“‘The Municipal Banditti meet in their den at the City Hall at 8 o’clock this evening.’

“We were more deliberate in those days than at the present. We were deliberate in all things. We did not hurry away the snow as we do now. We thought it cheaper to let the sun do that. Now in this advanced age we think nothing of spending $10,000 to beat the sun by twenty-four hours; but speed is everything today. At the time of speaking our whole revenue was not one-fourth of the interest on our debt today.

“I have enumerated the personnel to show the speed of time, for at the present time not one of those mentioned, except myself, remain. They have all passed to the ‘majority.’

“Prominently among the aldermen of that period were Ferdinand David, and William Rodden; the former as chairman of the roads committee, may be regarded as having been the father of our expropriation system, and the latter, as chairman of finance, was regarded as the father of our 7 per cent consolidation. Were both these men alive today they would be appalled at the outcome of their pet schemes. In those days we spoke with bated breath of $100,000, now we play with the millions as a very little thing. Then our 6 per cent securities sold at a heavy discount, since then our 3 per cent securities have sold over par.

“An orator about this time, haranguing the taxpayers from the steps of the Nelson Monument, assured them that if they should elect him as their representative, he would reduce their taxes 150 per cent. Poor fellow, he meant well, but he was allowed to sink, with his invaluable arithmetical genius, into oblivion, while the other one, who was able to rouse another mob, occupies a seat on the king’s bench. This shows that it is better to break people’s windows than to abolish their taxes and give them a 50 per cent bonus beside. O, tempora, O, mores.”

This year (1865) Sir John Michel was sworn in as administrator of the governor general, then absent in England. As he took up his residence in the city and during his administration the executive council met here twice in each month, this event may be chronicled in the series of social events.

The peaceful progress of the inhabitants was again thrown into confusion and the military spirit reincarnated when news came the latter part of this year, 1865, that the threatened invasion of Canada by the Irish Fenian Brotherhood, led by “General” O’Neil, were at last becoming actual. They made use of the ill-feeling aroused between the United States and Britain by an element discontented through hard times, to strike a long premeditated blow. The first Fenian invasion eventually came to nothing at all of importance, but it was a great scare. Montreal was on the qui vive for a while, fearing the invasion, for the supineness of the American Government in allowing the invasion to be planned and provided for by filibusters, gave an unpleasant impression, suggesting that there might, possibly, be serious consequence if a strong front were not presented to the audacious attempt. The feeling, too, at the time, was not too friendly to Canada, which, with Great Britain, was supposed to sympathize with the South during the Civil War.

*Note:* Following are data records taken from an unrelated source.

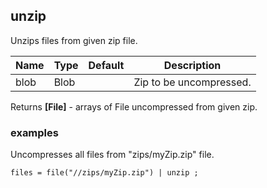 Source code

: ## unzip

Unzips files from given zip file.

 | Name | Type | Default | Description |
 | ---- | ---- | ------- | ----------- |
 | blob | Blob |   | Zip to be uncompressed. |

Returns __[File]__ - arrays of File uncompressed from given zip.

### examples
Uncompresses all files from "zips/myZip.zip" file.

```
files = file("//zips/myZip.zip") | unzip ;
```

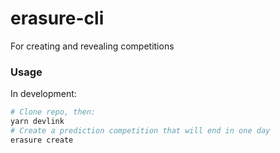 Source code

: # erasure-cli

For creating and revealing competitions

### Usage

In development:
```sh
# Clone repo, then:
yarn devlink
# Create a prediction competition that will end in one day
erasure create
```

On Monday, March 13, 1866, a company of the Prince of Wales regiment and a battery of artillery were reviewed at 5 P.M. and by 9 P.M. were sent to the threatened frontier. A patriotic “relief” fund was started on March 26th. On June 2d, on account of news arriving on June 1st, the Fenians being already at Fort Erie, a further detachment of four more companies were sent to the west, viz., Nos. 3 and 8 batteries of the Brigade of the Montreal Garrison Artillery, under Captains Brown and Hobbes; a company of Prince of Wales Rifles, under Captain Bond; Victoria Rifles, under Captain Bacon; Royal Light Infantry, under Capt. K. Campbell; and the Chasseurs Canadiens, under Captain Labelle, who all left by special train for Point St. Charles for St. Johns and Isle aux Noix. The same evening a strong reinforcement of regulars left for the same stations, and on the 4th, several additional companies of volunteers were dispatched to Hemingford and other places along the frontier. Among those going to the front were the famous “Barney” Devlin, the great criminal lawyer and the political opponent of D’Arcy McGee, and the Rev. Father James Hogan of St. Patrick’s, who acted as chaplain.

The chief fight in Lower Canada was at Pigeon Hill, in the Township of St. Armand, adjoining the State of Vermont, which was attacked by the Fenians on June 17th, but from which, after a brief skirmish, they retired, not without several of their party being secured as prisoners by the “Montreal Guides,” and being brought, a sorry and ragged crowd, to the city gaol.